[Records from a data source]
======
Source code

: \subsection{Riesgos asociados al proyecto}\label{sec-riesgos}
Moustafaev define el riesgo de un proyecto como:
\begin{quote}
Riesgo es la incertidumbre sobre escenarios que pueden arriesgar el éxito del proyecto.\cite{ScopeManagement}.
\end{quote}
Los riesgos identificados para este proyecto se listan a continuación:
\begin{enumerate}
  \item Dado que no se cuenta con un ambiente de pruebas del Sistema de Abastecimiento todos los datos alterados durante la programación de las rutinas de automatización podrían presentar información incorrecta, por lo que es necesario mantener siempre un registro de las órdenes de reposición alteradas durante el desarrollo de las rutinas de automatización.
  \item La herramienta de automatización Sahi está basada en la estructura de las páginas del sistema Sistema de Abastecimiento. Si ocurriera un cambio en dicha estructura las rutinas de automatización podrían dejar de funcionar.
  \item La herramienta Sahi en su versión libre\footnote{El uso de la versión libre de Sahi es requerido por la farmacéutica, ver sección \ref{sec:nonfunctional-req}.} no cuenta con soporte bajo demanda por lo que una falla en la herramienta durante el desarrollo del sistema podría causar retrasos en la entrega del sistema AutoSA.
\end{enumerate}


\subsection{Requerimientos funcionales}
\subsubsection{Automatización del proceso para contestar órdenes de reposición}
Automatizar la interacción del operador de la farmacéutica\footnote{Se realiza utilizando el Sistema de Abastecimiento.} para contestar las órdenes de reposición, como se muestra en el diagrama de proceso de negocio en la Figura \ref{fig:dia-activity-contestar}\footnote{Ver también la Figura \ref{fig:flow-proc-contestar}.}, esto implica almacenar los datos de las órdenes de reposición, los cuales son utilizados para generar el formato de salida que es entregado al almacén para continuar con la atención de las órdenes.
======
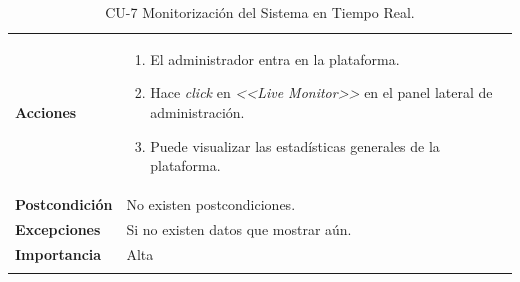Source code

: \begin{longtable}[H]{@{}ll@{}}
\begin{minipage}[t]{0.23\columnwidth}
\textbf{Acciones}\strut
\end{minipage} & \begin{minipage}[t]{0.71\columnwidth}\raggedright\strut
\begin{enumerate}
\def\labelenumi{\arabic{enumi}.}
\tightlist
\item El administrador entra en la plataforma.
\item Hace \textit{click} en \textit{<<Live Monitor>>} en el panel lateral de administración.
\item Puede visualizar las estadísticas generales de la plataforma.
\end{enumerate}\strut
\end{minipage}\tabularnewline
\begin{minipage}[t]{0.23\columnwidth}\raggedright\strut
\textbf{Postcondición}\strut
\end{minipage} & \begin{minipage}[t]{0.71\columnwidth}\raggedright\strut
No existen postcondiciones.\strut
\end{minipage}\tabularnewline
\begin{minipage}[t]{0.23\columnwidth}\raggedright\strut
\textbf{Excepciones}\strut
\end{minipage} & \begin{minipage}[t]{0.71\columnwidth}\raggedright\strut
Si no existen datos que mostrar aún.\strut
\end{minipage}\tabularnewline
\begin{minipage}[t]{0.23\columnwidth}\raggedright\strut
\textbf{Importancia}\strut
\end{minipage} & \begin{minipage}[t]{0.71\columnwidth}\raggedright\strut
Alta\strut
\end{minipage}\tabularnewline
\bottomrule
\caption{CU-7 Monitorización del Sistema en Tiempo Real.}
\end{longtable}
======
*TASK TO CARRY OUT:* "desarrollo" is the word to look for; copy every line of the data that has it.

*TASK RESPONSE:*
  \item Dado que no se cuenta con un ambiente de pruebas del Sistema de Abastecimiento todos los datos alterados durante la programación de las rutinas de automatización podrían presentar información incorrecta, por lo que es necesario mantener siempre un registro de las órdenes de reposición alteradas durante el desarrollo de las rutinas de automatización.
  \item La herramienta Sahi en su versión libre\footnote{El uso de la versión libre de Sahi es requerido por la farmacéutica, ver sección \ref{sec:nonfunctional-req}.} no cuenta con soporte bajo demanda por lo que una falla en la herramienta durante el desarrollo del sistema podría causar retrasos en la entrega del sistema AutoSA.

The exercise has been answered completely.